How to resolve a many-to-one-relation on insert in sqlalchemy 2.0?


I have a large number of data, that from different acquisition systems. This is the ORM defined with SQLalchemy:

class DataTable(Base):
    __tablename__ = "data_table"
    id: Mapped[int] = mapped_column(primary_key=True)
    system_id: Mapped[int] = mapped_column(ForeignKey("system.id"))
    system: Mapped["System"] = relationship()
    data_feature: Mapped[int] = mapped_column(String(32))


class System(Base):
    __tablename__ = "system"
    id: Mapped[int] = mapped_column(primary_key=True)
    name: Mapped[str] = mapped_column(String(16))
    system_feature: Mapped[str] = mapped_column(String(16))

Systems are already there on the DB. Now I want to put a large number of data (~200k) on the DB. Each data row comes with the system name.

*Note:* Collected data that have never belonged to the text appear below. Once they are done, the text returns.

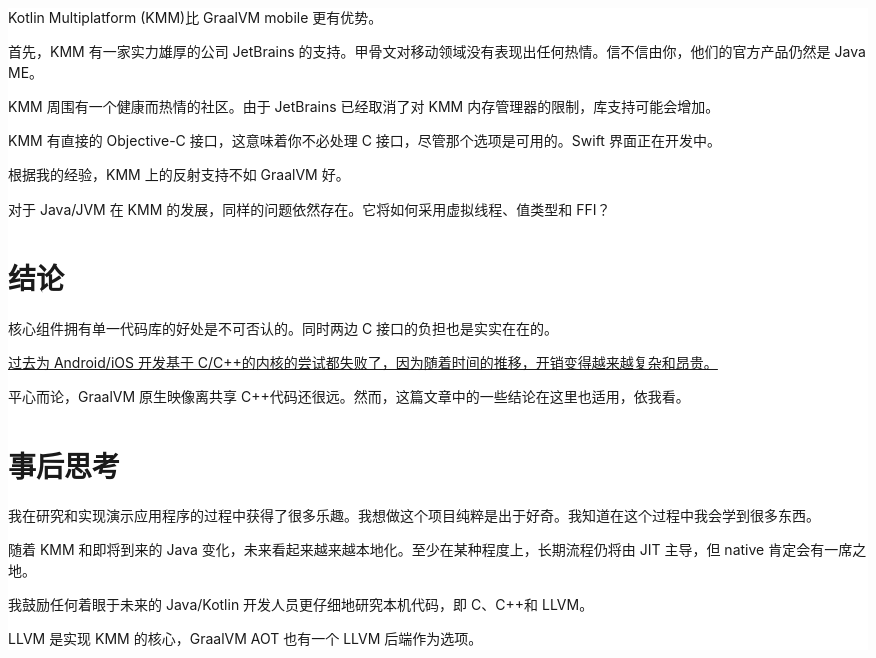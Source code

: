 Kotlin Multiplatform (KMM)比 GraalVM mobile 更有优势。

首先，KMM 有一家实力雄厚的公司 JetBrains 的支持。甲骨文对移动领域没有表现出任何热情。信不信由你，他们的官方产品仍然是 Java ME。

KMM 周围有一个健康而热情的社区。由于 JetBrains 已经取消了对 KMM 内存管理器的限制，库支持可能会增加。

KMM 有直接的 Objective-C 接口，这意味着你不必处理 C 接口，尽管那个选项是可用的。Swift 界面正在开发中。

根据我的经验，KMM 上的反射支持不如 GraalVM 好。

对于 Java/JVM 在 KMM 的发展，同样的问题依然存在。它将如何采用虚拟线程、值类型和 FFI？

# 结论

核心组件拥有单一代码库的好处是不可否认的。同时两边 C 接口的负担也是实实在在的。

[过去为 Android/iOS 开发基于 C/C++的内核的尝试都失败了，因为随着时间的推移，开销变得越来越复杂和昂贵。](https://dropbox.tech/mobile/the-not-so-hidden-cost-of-sharing-code-between-ios-and-android)

平心而论，GraalVM 原生映像离共享 C++代码还很远。然而，这篇文章中的一些结论在这里也适用，依我看。

# 事后思考

我在研究和实现演示应用程序的过程中获得了很多乐趣。我想做这个项目纯粹是出于好奇。我知道在这个过程中我会学到很多东西。

随着 KMM 和即将到来的 Java 变化，未来看起来越来越本地化。至少在某种程度上，长期流程仍将由 JIT 主导，但 native 肯定会有一席之地。

我鼓励任何着眼于未来的 Java/Kotlin 开发人员更仔细地研究本机代码，即 C、C++和 LLVM。

LLVM 是实现 KMM 的核心，GraalVM AOT 也有一个 LLVM 后端作为选项。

I want to resolve those names during DB-upload into the corresponding IDs. At the moment I resolve the system names using a pandas.merge on the client side. I remove the system name columns from the myData pandas.DataFrame and renaming the id column (stemming from the systems table)

system_table = session.execute(select(System.id, System.name)).all()
system_table_df = pandas.DataFrame(system_table)
new_data = myData.merge(system_table_df, left_on='system_name', 
right_on='name').drop(['system_name', 'name'], axis=1)
new_data.rename(columns={'id': 'system_id'}, inplace=True)

Then I can insert the data into the DB.

session.execute(insert(DataTable).values(myData.to_dict(orient='records'))
session.commit()

Is there a way to perform the resolving of the system id on the DB?

I tried with insert().returning(), which brought me quite close, but did not exactly do the job. I do not know how to catch the system_name attribute from myData and use it in the where-clause.

session.execute(
insert(DataTable).values(
    system_id=select(System.id).where(System.name == "???")
).returning(DataTable), myData.to_dict(orient="records"))

Another approach was to use session.add() like in How to create a foreignkey reference with sqlalchemy. Didn't work out either.


Solution

  • Pass a subquery that performs the lookup to the insert's .values() method

    subq = (
        sa.select(System.id).where(System.name == sa.bindparam('system')).scalar_subquery()
    )
    
    with Session.begin() as s:
        insert = sa.insert(DataTable).values(system_id=subq)
        s.execute(insert, dts)
    

    This will emit SQL like this:

    INSERT INTO data_table (system_id, data_feature) VALUES ((SELECT system.id 
    FROM system 
    WHERE system.name = ?), ?)